21 February 2016

Natural Dyeing With Concrete

Manmade objects used in Natural Dye Project

A Natural Dye Project Using Materials From Derelict Land

The online Environmental Humanities MOOC I have been doing has sadly finished. I still can't define exactly what Environmental Humanities is. It might have something to do with thinking about what could be done to improve the environment. It definitely didn't tackle the practical side to the problem. Maybe the one thing I did gain was an appreciation of how entangled Nature and Humanity are. There is no longer any 'out there', and probably never was.

Part of the course was to do an art project about an environmental concern we have. Actually we were supposed to make a Creative Intervention. That sounded too assertively ambitious for me, so I decided to stick to what I know: some natural dyeing.

There was also the problem of which concern to pick. I'm concerned about all of it. In the end I stayed loyal to the theme of this blog and did something arty about nature in the city.

Ever since I found Weld and Bee Orchids growing in a local disused petrol station I've become obsessed with the square patch of concrete and weeds, and regularly make a spectacle of myself by stomping through it taking photos and pulling up plants to take back home to identify. Manchester readers will know this plot. It's on the corner of Fog Lane and Kingsway.

old petrol station corner of fog lane and kingsway

On one level it's horrible. Cars zoom past on the A road, there is broken glass, and suspicious looking people loitering. Travellers once set up camp there. On another, it is an island of wild unchecked growth. It is fascinating to see what grows there. None of which has been deliberately planted or managed.

I have done some dyeing with plants from there before. The Weld was particularly spectacular. This time I wanted to use not only the plants, but also the manmade materials that make the site what it is. In this way, whatever colour was produced would be the result of the organic and inorganic chemistry which is unique to that place. Since dye is really a transfer of molecules from plant to cloth the final colour would be the literal representation of the plot.

Of course winter is not the time to go plant hunting. Most of the plants were waving about as old sticks, or lying low in sullen clumps. I randomly grabbed as much as I could without worrying about what species they were, stuffed them into a plastic bag, and hoped no one would ask what I was doing. I deserve a medal for getting any colour at all to be honest.

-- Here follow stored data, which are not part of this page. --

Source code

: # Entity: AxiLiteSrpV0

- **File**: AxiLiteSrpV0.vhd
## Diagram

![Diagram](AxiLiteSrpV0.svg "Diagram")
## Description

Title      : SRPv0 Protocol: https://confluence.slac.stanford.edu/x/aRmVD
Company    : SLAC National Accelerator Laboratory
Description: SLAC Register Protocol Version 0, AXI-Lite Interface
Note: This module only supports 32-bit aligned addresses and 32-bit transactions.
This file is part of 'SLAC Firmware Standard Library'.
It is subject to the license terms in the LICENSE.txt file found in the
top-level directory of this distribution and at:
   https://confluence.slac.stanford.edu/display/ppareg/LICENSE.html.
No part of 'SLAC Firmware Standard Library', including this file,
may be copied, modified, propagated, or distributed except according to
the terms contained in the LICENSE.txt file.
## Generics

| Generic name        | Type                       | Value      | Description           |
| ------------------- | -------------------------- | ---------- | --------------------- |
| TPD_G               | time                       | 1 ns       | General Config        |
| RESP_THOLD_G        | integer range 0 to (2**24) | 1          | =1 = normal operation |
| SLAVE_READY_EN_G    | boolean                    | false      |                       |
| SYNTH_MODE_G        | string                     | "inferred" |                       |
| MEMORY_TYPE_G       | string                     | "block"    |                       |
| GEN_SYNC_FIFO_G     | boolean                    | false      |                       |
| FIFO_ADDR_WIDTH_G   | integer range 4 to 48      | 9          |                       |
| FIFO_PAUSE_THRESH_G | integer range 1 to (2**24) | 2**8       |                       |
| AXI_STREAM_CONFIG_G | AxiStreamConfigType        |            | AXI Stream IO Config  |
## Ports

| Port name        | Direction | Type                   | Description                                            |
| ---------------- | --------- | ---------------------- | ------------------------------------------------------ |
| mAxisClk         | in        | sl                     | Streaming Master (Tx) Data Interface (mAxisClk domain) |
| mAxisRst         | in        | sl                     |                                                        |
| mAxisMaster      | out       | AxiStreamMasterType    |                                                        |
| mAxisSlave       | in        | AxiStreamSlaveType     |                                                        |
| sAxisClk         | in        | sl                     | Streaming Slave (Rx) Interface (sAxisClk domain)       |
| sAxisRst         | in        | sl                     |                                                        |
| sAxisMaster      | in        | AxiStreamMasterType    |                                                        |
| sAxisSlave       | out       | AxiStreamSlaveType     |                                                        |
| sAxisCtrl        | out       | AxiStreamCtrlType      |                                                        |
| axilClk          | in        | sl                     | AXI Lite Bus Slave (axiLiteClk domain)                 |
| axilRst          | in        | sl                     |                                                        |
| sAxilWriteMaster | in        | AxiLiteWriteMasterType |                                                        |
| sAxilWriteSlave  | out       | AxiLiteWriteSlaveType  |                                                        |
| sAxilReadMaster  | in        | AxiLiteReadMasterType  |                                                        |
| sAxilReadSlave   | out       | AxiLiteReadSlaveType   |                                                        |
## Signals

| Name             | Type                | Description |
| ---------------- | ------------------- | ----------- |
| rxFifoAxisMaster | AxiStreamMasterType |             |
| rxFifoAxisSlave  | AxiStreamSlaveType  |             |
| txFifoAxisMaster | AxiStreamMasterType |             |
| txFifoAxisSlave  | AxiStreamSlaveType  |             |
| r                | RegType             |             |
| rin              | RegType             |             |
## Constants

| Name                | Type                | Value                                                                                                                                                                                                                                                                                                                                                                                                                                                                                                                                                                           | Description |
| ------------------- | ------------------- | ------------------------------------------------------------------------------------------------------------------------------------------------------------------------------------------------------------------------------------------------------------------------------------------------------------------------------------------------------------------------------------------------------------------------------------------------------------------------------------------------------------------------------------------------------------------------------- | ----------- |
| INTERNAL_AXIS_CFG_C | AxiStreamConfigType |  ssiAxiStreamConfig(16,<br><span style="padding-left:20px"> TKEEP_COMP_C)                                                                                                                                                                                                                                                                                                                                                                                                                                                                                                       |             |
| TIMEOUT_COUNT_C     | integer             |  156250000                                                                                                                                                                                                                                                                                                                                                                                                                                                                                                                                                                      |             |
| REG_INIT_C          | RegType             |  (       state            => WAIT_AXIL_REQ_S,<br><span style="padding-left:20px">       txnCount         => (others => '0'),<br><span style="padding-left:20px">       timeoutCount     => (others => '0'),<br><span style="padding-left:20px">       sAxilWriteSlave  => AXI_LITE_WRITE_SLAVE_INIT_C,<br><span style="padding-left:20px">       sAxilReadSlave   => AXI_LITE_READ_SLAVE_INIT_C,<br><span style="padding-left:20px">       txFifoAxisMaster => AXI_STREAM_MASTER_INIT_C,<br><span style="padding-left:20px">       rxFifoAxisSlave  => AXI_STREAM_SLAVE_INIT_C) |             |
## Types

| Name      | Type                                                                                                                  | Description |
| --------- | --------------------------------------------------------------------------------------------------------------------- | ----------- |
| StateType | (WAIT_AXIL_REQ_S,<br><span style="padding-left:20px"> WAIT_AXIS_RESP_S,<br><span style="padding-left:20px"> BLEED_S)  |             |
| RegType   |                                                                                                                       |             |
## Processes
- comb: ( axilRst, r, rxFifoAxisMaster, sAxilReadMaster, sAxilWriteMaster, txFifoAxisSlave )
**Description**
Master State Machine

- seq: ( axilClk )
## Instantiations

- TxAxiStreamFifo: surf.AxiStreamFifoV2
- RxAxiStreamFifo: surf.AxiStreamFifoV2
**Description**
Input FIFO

And what of the manmade dyestuff? This was broken bits of concrete, iron and roof tiles. I knew iron is a potent colour maker. It reliably produces black and grey, as well as rust orange. The concrete and roof tile were not used for their dyeing properties, but the effect their chemistry would have on the uptake of colour.

Concrete is made from Portland cement which is an amalgam of limestone, clay and gypsum, a calcium compound. Natural dyeing is a tricky business. It is not as a reliable process as dyeing with industrially made dyes. There is a lot of coaxing and witchcraft. One of the things you can do is change the pH of the dyebath to a more alkaline environment. This assists the chemical process that attaches colour particles to the cloth. I normally throw in some washing soda, but it occurred to me that the limestone and calcium in concrete would do the same job.  To test the idea I crushed some up, put it in hot water and dipped in a strip of litmus paper.

Litmus test to show concrete is alkaline
Dark green shows crushed concrete is alkaline. Tap water is less so.

Surprisingly I was right. The chalk, and the clay from the roof tiles would also add to the whole cauldron of chemistry.

So I shoved everything I found into some jars with squares of cotton cloth, then heated up the strange soup.

natural dyeing with plants, iron and concrete

Then it was a matter of doing some stitching and a small wall hanging was made that hopefully demonstrates in a convoluted arty way that it is not easy to define unnatural and natural. It relates to ideas mentioned in the post Nature-Culture Binary.

Natural dye quilt

If I had to write a serious report on the project for the online course I would add a section on taking the idea further. If this was done professionally you could run workshops where urban nature was discussed while people foraged for materials. The very best expression would be to make cloth, yarn or cordage from the plants actually growing on the site. In 2011 in Manchester flax was grown on a brownfield site. I've got some of the yarn that was spun from the harvest. Wouldn't it be great to weave it into cloth then dye that? Perhaps cord could be made from nettles.

There is a lot of scope to develop this idea. Even political issues around common land and public space could be worked into it. However, that is enough of the Humanities for now. We're back to Science next week.

This is the same corner of  Fog Lane and Kingsway in the 1940s. Look how clean and calm it was.

Corner of Fog Lane and Kingsway, Didsbury, 1940s

Sorry about the dull title and sub-heading - I'm trying to improve Garden65's SEO.